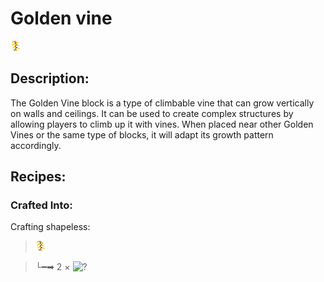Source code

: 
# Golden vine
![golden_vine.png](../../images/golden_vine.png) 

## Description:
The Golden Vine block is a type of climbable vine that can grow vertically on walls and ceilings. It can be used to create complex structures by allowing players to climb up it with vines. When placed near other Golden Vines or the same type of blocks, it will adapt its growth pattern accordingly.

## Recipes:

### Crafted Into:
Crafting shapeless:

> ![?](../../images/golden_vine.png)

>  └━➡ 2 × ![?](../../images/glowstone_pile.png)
________________________
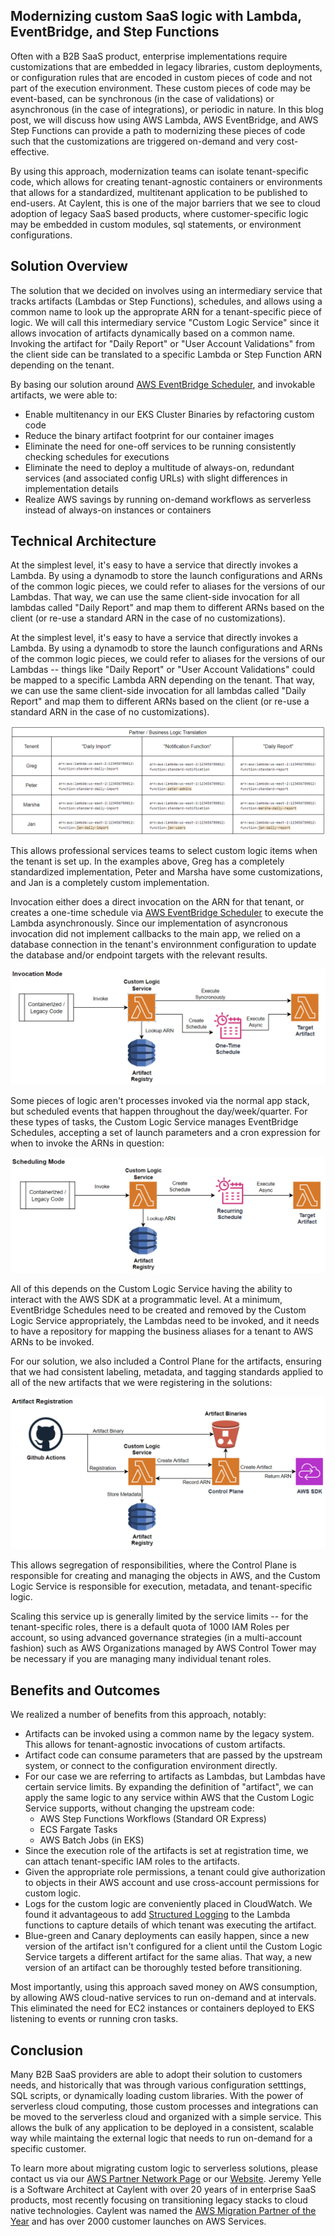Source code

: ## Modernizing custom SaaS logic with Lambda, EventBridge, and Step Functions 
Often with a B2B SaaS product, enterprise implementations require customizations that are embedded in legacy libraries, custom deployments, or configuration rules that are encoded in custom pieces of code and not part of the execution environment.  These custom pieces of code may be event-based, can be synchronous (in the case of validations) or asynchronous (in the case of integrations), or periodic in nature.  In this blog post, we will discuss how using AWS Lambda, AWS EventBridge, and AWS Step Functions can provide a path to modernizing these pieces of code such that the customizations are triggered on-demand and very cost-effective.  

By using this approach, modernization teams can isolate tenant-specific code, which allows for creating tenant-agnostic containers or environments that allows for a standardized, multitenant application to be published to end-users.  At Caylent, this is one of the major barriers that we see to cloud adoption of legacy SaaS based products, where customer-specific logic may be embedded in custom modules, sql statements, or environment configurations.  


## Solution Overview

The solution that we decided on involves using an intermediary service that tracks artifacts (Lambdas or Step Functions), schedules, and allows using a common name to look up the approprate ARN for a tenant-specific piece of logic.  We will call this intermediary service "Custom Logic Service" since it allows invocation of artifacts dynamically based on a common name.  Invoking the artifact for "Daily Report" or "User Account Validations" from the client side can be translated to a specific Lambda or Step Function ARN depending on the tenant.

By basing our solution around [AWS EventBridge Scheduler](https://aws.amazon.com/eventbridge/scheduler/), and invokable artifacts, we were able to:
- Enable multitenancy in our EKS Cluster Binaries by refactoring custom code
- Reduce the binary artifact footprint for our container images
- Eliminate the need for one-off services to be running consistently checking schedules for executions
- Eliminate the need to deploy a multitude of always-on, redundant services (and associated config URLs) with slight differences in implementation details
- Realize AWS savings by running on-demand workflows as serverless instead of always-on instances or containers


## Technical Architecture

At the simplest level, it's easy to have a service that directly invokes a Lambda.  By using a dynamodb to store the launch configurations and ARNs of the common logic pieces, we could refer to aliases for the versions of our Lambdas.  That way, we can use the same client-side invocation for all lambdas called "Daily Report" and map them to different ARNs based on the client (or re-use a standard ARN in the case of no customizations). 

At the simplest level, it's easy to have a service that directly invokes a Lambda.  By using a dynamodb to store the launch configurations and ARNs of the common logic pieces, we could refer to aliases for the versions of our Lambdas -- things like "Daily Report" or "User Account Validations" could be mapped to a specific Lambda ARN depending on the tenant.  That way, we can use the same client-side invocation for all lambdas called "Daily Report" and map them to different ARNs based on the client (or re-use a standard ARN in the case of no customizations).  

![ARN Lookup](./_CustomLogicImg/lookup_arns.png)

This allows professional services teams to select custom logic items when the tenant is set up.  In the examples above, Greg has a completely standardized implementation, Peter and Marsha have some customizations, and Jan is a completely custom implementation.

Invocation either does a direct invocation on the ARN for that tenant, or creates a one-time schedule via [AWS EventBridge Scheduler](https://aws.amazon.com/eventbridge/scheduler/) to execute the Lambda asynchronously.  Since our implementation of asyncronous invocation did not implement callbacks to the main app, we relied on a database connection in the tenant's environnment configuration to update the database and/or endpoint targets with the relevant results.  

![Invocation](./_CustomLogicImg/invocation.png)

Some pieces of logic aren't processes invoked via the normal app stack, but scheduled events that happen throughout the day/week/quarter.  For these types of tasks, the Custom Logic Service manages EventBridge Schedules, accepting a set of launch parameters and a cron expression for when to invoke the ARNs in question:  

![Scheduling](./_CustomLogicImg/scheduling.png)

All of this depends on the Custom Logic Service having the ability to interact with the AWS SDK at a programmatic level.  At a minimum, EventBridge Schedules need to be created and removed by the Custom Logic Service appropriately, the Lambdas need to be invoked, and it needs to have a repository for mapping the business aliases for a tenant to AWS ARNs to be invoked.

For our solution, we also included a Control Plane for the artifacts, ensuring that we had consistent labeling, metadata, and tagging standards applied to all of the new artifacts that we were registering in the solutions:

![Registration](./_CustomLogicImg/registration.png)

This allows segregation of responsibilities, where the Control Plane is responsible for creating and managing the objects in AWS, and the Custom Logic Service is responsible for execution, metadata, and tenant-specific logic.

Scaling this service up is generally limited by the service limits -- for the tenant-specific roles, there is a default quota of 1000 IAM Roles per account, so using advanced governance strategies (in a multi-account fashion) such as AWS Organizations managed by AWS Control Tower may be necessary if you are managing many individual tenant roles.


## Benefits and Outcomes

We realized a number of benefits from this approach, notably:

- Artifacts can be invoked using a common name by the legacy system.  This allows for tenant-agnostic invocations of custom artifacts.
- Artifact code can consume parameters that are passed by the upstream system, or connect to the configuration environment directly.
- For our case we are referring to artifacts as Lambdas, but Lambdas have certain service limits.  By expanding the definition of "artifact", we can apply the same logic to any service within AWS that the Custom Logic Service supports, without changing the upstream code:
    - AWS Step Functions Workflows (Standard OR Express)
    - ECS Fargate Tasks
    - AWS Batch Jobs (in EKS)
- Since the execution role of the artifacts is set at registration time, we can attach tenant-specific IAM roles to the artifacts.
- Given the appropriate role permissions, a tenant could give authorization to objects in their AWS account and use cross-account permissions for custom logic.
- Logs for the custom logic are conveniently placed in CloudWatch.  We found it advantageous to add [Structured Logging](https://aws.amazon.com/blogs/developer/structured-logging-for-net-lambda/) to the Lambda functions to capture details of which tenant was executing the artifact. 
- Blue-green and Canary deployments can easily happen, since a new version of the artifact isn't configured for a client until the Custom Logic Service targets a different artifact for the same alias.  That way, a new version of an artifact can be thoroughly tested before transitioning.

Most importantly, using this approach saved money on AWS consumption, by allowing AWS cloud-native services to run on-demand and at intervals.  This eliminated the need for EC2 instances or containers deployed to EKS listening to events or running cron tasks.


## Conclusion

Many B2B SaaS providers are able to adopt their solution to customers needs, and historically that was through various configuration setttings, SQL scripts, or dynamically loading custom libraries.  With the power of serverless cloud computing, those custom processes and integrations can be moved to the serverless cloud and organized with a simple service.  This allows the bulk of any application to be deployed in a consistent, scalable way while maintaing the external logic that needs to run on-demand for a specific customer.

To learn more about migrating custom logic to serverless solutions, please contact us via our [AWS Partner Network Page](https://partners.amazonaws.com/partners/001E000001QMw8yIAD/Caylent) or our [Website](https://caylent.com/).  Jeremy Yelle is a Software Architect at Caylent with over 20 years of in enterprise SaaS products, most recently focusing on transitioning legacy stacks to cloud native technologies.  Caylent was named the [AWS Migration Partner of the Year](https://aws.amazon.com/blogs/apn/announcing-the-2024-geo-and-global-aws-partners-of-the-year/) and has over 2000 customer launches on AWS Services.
________________________
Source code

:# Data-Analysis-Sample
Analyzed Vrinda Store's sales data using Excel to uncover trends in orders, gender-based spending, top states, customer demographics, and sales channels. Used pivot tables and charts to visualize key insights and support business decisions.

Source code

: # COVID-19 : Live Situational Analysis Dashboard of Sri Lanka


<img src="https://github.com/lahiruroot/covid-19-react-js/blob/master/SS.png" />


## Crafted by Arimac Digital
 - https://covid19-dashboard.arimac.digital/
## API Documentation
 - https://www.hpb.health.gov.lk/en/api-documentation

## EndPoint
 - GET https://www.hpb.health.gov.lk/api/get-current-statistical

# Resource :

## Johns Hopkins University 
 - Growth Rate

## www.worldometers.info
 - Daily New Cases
________________________
Everything starting at the line containing "- Realize AWS" and ending at the line containing "## Technical Architecture" in the records above should be repeated exactly, and only that.

• WRITTEN ANSWER:
- Realize AWS savings by running on-demand workflows as serverless instead of always-on instances or containers


## Technical Architecture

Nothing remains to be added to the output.